Tally every line of the records below that includes "discussion", and reply with the total alone.

**Recorded data**
· · ·

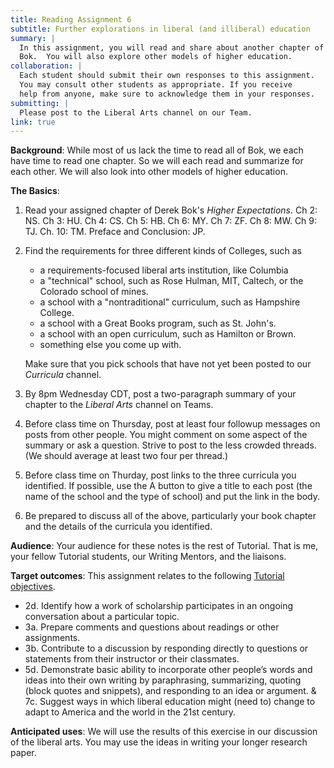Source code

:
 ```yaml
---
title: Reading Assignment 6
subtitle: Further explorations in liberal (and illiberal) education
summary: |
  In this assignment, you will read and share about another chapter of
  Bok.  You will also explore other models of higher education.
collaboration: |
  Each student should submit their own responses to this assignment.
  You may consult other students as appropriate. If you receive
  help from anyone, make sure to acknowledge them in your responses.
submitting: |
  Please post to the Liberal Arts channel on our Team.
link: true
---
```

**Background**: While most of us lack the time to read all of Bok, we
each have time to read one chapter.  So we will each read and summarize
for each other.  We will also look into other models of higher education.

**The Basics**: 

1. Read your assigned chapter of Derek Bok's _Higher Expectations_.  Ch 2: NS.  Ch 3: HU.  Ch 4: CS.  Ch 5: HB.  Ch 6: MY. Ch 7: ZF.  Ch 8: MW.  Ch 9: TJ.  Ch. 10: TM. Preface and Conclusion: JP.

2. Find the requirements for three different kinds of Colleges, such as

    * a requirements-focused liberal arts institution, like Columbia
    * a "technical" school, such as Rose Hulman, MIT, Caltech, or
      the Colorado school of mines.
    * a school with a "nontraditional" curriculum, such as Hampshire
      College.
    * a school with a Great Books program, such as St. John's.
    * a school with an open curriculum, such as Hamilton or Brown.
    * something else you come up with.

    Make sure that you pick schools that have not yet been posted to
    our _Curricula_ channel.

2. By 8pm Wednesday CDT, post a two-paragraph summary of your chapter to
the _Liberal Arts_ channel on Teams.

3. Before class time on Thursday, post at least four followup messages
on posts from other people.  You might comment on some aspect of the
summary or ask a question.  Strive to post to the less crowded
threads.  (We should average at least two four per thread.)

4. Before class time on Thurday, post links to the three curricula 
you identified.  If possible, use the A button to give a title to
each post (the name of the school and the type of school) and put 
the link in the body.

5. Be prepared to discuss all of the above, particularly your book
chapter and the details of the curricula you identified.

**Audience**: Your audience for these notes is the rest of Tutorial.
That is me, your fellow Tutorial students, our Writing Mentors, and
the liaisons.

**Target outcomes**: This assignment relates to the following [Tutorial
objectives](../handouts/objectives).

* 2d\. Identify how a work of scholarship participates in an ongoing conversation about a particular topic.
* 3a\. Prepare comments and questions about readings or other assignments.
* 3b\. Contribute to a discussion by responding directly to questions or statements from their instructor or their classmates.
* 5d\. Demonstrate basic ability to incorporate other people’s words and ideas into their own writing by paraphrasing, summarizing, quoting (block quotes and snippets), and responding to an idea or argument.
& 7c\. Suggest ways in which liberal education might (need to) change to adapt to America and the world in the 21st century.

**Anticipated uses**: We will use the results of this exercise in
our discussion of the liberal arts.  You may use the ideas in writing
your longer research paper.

· · ·

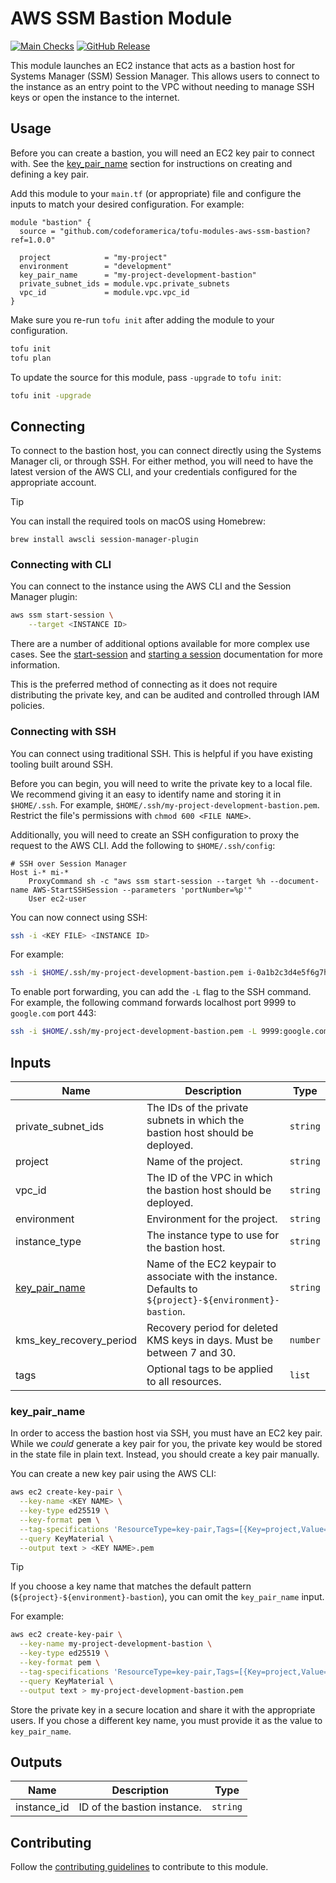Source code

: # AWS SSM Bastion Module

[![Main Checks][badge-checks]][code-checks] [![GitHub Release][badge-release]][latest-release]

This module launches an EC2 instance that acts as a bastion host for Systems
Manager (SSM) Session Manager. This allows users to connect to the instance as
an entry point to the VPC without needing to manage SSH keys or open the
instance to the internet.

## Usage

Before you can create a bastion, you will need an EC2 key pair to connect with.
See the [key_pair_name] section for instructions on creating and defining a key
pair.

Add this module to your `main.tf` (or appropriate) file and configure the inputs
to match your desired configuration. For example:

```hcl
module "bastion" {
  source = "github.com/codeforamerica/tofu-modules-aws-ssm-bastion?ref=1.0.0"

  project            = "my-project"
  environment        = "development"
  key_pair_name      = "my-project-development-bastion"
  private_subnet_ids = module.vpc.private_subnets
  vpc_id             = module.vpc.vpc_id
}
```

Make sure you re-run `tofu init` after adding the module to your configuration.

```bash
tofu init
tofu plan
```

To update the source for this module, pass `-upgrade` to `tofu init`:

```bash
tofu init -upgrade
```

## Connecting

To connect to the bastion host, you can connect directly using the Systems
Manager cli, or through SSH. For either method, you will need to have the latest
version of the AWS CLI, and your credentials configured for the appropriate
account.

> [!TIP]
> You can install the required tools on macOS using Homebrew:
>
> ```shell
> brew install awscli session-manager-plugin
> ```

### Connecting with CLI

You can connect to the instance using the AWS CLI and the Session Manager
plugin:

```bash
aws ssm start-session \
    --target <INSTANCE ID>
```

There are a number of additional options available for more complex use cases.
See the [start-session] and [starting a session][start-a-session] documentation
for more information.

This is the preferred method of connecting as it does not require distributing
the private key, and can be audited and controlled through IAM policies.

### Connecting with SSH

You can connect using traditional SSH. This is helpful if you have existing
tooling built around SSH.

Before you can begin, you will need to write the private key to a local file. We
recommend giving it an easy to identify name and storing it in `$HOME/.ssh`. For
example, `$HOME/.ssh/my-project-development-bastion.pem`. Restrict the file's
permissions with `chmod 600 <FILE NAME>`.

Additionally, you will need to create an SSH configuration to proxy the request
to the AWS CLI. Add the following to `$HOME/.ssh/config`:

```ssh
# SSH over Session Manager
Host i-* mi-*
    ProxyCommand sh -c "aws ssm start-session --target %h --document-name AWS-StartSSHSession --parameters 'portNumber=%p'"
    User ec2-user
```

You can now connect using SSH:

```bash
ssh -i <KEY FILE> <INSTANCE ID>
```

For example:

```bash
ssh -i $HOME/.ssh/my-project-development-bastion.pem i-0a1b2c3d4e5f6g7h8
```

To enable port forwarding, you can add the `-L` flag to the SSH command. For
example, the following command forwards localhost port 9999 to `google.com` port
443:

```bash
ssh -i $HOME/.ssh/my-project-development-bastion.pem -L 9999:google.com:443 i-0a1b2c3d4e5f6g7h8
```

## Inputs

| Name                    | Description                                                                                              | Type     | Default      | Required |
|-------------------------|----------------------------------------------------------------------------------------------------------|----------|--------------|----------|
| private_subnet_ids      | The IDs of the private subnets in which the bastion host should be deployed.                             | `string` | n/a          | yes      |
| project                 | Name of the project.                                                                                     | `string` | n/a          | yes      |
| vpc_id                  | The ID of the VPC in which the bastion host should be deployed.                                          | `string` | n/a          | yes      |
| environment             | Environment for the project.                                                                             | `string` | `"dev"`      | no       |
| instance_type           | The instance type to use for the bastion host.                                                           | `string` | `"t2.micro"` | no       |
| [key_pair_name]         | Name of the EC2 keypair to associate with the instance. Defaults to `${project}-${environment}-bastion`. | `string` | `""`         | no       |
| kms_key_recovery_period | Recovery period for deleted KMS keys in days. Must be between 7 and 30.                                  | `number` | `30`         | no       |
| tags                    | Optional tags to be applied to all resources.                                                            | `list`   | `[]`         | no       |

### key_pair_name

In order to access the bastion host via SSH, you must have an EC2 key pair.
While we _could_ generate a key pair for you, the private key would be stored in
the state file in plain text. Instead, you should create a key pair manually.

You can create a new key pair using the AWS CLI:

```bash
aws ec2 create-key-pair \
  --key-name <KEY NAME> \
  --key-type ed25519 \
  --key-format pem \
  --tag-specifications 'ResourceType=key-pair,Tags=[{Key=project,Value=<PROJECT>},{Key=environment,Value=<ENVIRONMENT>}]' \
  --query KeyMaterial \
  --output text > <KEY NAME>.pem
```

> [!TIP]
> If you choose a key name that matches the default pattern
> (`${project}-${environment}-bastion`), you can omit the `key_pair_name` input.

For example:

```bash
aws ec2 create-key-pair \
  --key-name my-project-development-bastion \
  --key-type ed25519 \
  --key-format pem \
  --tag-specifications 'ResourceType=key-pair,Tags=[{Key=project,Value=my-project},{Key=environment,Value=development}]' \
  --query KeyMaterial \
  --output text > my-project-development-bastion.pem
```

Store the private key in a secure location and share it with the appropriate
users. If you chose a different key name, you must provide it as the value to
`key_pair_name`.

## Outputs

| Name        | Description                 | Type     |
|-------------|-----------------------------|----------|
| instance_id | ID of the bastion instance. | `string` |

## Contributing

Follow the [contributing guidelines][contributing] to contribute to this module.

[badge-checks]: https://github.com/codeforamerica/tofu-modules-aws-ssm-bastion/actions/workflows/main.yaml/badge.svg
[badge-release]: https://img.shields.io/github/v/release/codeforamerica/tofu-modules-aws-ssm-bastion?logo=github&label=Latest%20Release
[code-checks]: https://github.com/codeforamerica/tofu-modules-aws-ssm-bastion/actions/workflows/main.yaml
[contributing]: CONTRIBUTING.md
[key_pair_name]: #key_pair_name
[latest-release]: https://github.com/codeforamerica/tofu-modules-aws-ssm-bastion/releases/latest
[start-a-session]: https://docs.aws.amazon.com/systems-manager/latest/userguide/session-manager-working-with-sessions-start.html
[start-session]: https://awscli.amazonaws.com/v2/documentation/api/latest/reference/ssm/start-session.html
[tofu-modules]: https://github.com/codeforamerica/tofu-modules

· · ·

**Written solution**
2